▶ Directions for this task
Filter out all lines without the word "mini" from the data below, please, and copy the rest.
BEGIN Given records
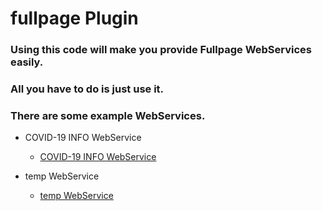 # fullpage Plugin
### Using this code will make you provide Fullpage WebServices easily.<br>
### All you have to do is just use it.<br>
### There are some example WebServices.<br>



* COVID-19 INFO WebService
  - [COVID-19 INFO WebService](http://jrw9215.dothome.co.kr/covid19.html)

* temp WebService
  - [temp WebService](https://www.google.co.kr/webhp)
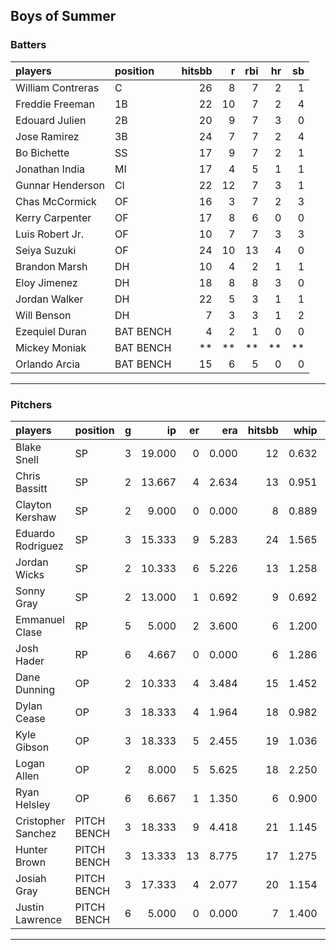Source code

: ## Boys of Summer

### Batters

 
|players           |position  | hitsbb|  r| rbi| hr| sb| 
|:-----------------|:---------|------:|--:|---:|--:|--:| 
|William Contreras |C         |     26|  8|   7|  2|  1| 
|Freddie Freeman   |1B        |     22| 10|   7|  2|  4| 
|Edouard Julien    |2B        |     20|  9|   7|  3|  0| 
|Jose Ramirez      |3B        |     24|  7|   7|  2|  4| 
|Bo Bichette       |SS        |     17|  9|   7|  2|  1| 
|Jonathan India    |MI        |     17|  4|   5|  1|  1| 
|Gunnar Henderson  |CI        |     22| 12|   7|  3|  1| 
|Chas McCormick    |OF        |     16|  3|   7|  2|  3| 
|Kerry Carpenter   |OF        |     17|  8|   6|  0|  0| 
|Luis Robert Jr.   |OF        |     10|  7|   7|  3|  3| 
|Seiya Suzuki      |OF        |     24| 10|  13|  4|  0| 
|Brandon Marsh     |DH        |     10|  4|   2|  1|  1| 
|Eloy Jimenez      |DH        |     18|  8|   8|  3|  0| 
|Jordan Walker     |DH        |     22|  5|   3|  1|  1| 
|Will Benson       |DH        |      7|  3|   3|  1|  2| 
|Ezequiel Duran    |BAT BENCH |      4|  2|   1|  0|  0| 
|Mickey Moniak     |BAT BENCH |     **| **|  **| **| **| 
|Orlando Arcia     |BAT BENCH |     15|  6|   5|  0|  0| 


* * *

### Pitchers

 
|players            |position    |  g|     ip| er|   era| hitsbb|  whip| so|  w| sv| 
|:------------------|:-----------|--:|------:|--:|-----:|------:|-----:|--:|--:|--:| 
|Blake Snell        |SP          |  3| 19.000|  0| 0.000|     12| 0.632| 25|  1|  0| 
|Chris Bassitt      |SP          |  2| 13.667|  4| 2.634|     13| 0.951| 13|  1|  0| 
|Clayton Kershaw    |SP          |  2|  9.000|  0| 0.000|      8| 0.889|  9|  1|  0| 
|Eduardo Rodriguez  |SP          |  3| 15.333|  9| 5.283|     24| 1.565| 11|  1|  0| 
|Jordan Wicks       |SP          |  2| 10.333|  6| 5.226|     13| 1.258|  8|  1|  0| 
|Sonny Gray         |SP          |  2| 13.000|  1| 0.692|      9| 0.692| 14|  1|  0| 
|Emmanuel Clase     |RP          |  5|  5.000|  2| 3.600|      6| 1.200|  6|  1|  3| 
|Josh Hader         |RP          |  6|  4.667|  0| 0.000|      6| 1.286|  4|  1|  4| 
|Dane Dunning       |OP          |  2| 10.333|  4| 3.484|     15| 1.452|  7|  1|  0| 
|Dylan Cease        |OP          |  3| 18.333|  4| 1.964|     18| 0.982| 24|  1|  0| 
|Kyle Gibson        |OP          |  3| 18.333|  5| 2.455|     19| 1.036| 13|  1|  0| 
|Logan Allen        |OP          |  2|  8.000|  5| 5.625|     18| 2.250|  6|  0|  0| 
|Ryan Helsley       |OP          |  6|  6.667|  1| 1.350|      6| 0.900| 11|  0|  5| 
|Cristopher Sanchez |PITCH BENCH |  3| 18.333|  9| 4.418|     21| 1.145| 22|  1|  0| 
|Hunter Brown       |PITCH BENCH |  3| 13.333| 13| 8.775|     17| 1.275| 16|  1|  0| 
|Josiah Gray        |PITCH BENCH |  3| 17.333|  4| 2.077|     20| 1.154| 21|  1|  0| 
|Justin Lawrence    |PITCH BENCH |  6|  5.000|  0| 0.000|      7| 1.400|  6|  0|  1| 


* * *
END Given records
BEGIN Given records
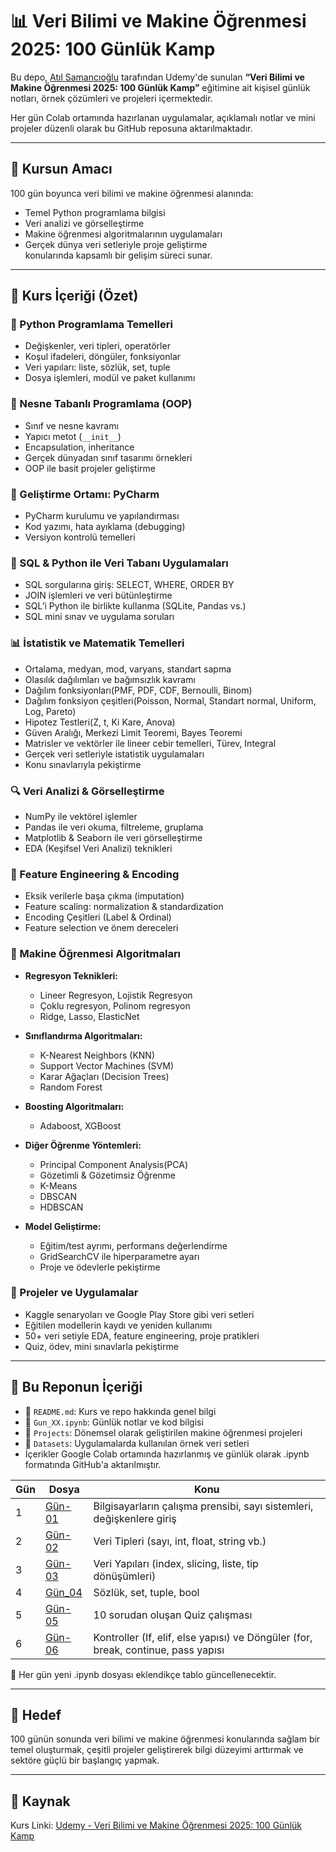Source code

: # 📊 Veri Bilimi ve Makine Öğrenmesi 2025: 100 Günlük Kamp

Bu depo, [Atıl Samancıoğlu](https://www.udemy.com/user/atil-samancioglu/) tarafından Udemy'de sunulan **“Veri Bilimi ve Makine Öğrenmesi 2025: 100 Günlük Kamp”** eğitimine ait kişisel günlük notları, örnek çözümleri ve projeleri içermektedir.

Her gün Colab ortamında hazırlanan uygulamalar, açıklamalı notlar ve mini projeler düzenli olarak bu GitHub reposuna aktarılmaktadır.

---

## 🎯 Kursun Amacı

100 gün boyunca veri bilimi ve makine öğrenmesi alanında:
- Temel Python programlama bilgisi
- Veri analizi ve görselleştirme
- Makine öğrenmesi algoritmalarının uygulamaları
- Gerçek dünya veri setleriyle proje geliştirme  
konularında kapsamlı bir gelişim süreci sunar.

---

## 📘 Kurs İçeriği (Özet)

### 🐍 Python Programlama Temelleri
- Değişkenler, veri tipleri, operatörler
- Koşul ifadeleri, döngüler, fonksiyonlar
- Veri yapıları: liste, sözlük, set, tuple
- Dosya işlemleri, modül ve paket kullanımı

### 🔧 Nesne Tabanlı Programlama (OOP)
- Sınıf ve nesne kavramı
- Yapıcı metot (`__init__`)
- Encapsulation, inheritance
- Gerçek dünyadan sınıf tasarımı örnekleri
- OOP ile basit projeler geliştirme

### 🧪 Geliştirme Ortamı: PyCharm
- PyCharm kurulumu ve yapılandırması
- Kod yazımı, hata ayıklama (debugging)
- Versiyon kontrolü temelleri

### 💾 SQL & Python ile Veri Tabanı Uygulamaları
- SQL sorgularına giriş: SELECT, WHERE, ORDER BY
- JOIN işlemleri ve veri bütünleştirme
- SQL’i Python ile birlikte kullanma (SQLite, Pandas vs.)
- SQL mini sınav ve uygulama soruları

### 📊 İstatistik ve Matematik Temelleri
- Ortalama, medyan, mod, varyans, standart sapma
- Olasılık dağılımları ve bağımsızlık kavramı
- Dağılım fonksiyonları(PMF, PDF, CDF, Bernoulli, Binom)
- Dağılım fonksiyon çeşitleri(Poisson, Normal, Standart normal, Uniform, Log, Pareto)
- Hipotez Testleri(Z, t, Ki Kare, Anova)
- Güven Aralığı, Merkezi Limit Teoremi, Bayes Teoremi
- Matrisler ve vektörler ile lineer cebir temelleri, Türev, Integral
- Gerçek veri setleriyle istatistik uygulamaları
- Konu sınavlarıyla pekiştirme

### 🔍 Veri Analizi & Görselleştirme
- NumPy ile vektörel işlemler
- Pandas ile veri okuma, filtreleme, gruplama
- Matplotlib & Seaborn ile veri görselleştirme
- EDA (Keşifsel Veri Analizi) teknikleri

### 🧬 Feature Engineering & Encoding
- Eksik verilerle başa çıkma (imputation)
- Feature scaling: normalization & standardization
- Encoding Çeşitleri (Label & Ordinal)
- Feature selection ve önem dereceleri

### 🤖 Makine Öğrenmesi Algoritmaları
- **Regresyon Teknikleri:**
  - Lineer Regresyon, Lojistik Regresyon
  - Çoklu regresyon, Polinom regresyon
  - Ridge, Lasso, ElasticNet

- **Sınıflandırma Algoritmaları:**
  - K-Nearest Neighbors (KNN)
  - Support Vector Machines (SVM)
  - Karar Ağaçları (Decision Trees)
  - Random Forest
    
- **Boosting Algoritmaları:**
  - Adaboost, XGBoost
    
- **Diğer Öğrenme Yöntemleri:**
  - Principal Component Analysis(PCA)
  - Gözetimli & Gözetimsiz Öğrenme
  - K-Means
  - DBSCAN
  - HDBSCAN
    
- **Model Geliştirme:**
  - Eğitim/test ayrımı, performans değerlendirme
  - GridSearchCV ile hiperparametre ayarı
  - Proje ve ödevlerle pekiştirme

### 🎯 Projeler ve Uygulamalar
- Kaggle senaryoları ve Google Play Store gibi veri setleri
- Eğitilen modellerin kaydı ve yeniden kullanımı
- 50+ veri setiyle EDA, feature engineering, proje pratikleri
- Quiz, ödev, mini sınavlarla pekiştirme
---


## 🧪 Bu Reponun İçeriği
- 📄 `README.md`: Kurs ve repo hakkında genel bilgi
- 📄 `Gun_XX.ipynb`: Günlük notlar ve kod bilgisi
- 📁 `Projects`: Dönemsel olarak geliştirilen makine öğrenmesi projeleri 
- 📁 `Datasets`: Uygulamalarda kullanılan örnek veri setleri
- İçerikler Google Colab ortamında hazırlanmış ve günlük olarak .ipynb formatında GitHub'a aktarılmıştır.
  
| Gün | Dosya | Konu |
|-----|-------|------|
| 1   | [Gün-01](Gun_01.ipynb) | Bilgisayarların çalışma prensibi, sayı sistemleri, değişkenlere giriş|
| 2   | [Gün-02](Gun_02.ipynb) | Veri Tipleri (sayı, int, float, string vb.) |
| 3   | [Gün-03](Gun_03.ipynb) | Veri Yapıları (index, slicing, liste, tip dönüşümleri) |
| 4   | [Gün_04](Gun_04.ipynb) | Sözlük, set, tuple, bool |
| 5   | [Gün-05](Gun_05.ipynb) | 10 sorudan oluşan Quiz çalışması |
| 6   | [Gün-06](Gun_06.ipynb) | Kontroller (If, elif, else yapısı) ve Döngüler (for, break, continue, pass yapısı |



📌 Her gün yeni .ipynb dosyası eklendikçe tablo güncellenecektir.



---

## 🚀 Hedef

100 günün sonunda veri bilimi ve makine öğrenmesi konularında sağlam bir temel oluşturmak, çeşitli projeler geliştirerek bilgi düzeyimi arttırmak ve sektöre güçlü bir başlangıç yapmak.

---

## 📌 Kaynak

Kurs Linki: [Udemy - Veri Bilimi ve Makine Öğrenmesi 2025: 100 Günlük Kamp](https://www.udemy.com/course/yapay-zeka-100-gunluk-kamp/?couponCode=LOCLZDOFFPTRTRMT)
END Given records
▶ Response box
Her gün Colab ortamında hazırlanan uygulamalar, açıklamalı notlar ve mini projeler düzenli olarak bu GitHub reposuna aktarılmaktadır.
- SQL mini sınav ve uygulama soruları
- Quiz, ödev, mini sınavlarla pekiştirme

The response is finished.